14. Organize items within reach.

When organizing your pantry and other food storage areas, place frequently used ingredients and snacks easily within reach. Consider the needs of other family members as you arrange items. If you have small children, for example, make sure to put kids' favorite dishes and snack foods on shelves they can reach.

Credit: Laura Moss

15. Add a message center.

Establish a message center in an easily viewable spot, such as next to the refrigerator. Put a bulletin board, chalkboard, or whiteboard on the wall to create a spot to jot down reminders or grocery lists. Store a calendar, notebook, and writing utensils in a nearby drawer or wall-mounted baskets.

16. Consider electrical outlets.

Ensure your kitchen includes plenty of electrical outlets in areas where you plan to use a coffee pot, toaster oven, blender, and other countertop appliances. Install multiple outlets along the backsplash and on the island so you'll have electricity wherever you need it. For extra customization, consider outfitting a drawer with outlets and USB ports to create a hidden charging station for devices.

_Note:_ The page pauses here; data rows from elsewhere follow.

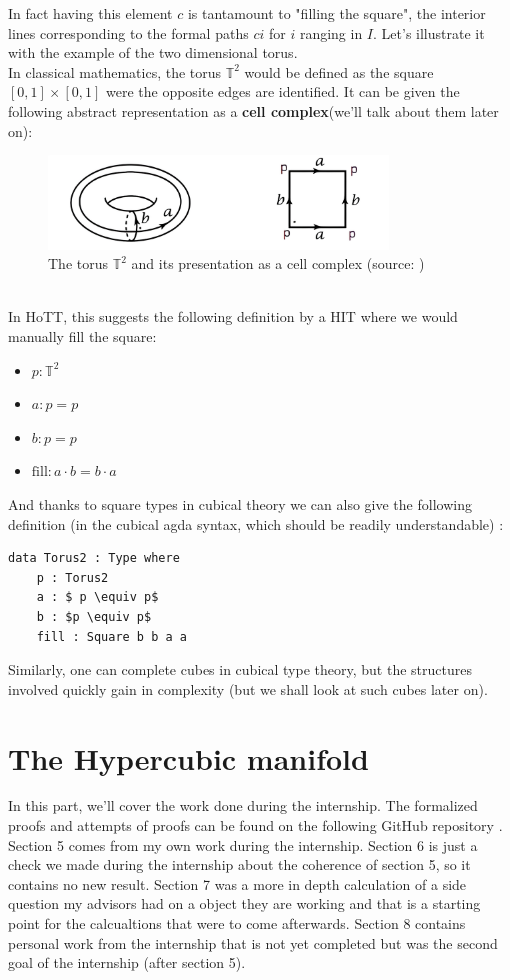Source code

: \documentclass{report}
\begin{document}
In fact having this element $c$ is tantamount to "filling the square", the interior lines corresponding to the formal paths $c i$ for $i$ ranging in $I$. Let's illustrate it with the example of the two dimensional torus.\\ 
In classical mathematics, the torus $\mathbb{T}^2$ would be defined as the square $[0,1]\times[0,1]$ were the opposite edges are identified. It can be given the following abstract representation as a \textbf{cell complex}(we'll talk about them  later on):
\begin{figure}[h]
  \begin{center}
    \includegraphics[height= 2.5cm]{torus.png}
    \caption{The torus $\mathbb{T}^2$ and its presentation as a cell complex (source: \cite{hatcher})}
    \label{fig:torus}
  \end{center}
\end{figure}
\\
In HoTT, this suggests the following definition by a HIT where we would manually fill the square:
\begin{itemize}
  \item $ p : \mathbb{T}^2$
  \item $a : p = p$
  \item $b : p = p $
  \item $\mathrm{fill} :  a \cdot b = b \cdot a$
\end{itemize}
And thanks to square types in cubical theory we can also give the following definition (in the cubical agda syntax, which should be readily understandable) : 
\begin{lstlisting}[mathescape=true]
    data Torus2 : Type where
    p : Torus2
    a : $ p \equiv p$
    b : $p \equiv p$
    fill : Square b b a a
\end{lstlisting}
Similarly, one can complete cubes in cubical type theory, but the structures involved quickly gain in complexity (but we shall look at such cubes later on).
\chapter{The Hypercubic manifold} 
In this part, we'll cover the work done during the internship. The formalized proofs and attempts of proofs can be found on the following GitHub repository \cite{repo}. Section 5 comes from my own work during the internship. Section 6 is just a check we made during the internship about the coherence of section 5, so it contains no new result. Section 7 was a more in depth calculation of a side question my advisors had on a object they are working and that is a starting point for the calcualtions that were to come afterwards. Section 8 contains personal work from the internship that is not yet completed but was the second goal of the internship (after section 5).
\end{document}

17. Cut kitchen cleaning time.

Careful design decisions make kitchen cleaning easier. For example, glass refrigerator shelves catch spills that wire shelves let through. Flush-set or undermount sinks don't have a crumb-catching rim to worry about. Matte finishes don't show dirt as much as glossy ones do.

Credit: Lincoln Barbour

18. Break up cabinetry blocks.

Kitchen walls completely covered in cabinetry can appear heavy and uninteresting. Break up long blocks of doors and drawers by adding interesting details such as glass doors and display shelving. You can also try placing wine storage or windows between cabinet areas.

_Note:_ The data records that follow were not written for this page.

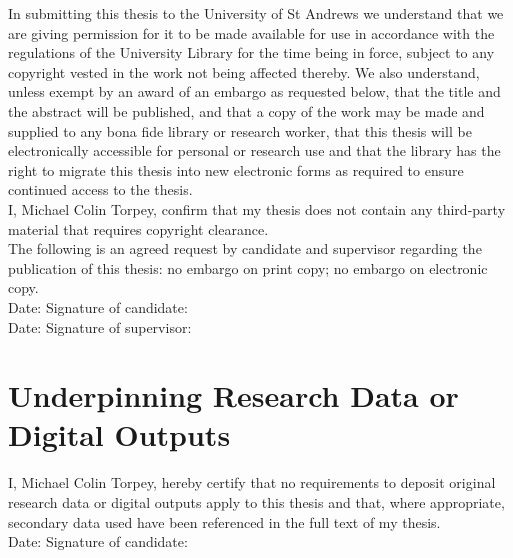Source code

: \noindent
In submitting this thesis to the University of St Andrews we understand that we
are giving permission for it to be made available for use in accordance with the
regulations of the University Library for the time being in force, subject to
any copyright vested in the work not being affected thereby. We also understand,
unless exempt by an award of an embargo as requested below, that the title and
the abstract will be published, and that a copy of the work may be made and
supplied to any bona fide library or research worker, that this thesis will be
electronically accessible for personal or research use and that the library has
the right to migrate this thesis into new electronic forms as required to ensure
continued access to the thesis.
\\

\noindent
I, Michael Colin Torpey, confirm that my thesis does not contain any third-party
material that requires copyright clearance.
\\

\noindent
The following is an agreed request by candidate and supervisor regarding the
publication of this thesis: no embargo on print copy; no embargo on electronic
copy.
\\

\vspace{1.0em}
\noindent
Date:\makebox[7em]{\dotfill}
Signature of candidate:\dotfill
\\

\vspace{1.0em}
\noindent
Date:\makebox[7em]{\dotfill}
Signature of supervisor:\dotfill
\\

\vspace{-1.3em}
\section*{Underpinning Research Data or Digital Outputs}


I, Michael Colin Torpey, hereby certify that no requirements to deposit original
research data or digital outputs apply to this thesis and that, where
appropriate, secondary data used have been referenced in the full text of my
thesis.
\\

\vspace{1.0em}
\noindent
Date:\makebox[7em]{\dotfill}
Signature of candidate:\dotfill
\\

\restoregeometry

19. Use light colors in a small kitchen.

Dark color schemes can shrink an already small space and make it less inviting. Use soft shades on kitchen cabinets to visually expand a small room. Outfit large windows with simple window treatments to ensure the space receives plenty of natural light.

20. Find a focal point.

Choose one focal point within your kitchen design that draws the eye or makes a bold statement. Splashy backsplash tile, fancy flooring, a sizable range hood, bright kitchen cabinets, or patterned countertops can all serve as the attention-grabbing element. Once you select the focus, complement that area with a few other quieter but still eye-catching details.

Comments (3)

Anonymous
November 30, 2020
I really like your ideas for designing our kitchens. Thanks for sharing it:)
Anonymous
November 7, 2020
I have never understood the attraction of a pot filler. I get it that it is more convenient to fill the pot on the stove rather than carry a full pot from the sink. But just as difficult and more dangerous is to carry a pot of scalding hot water from the stove to the sink. Where else would you dump the water?
Anonymous
November 7, 2020
Perhaps this article was geared solely toward new construction, not a remodel. Still, I would like to point out that many, many, many homes (perhaps the majority) in this country do not and will not have space for an island or even a peninsula. The assumption in the article that there WILL be an island in the design, I think contributes to the obsession with shoehorning islands into inappropriate spaces.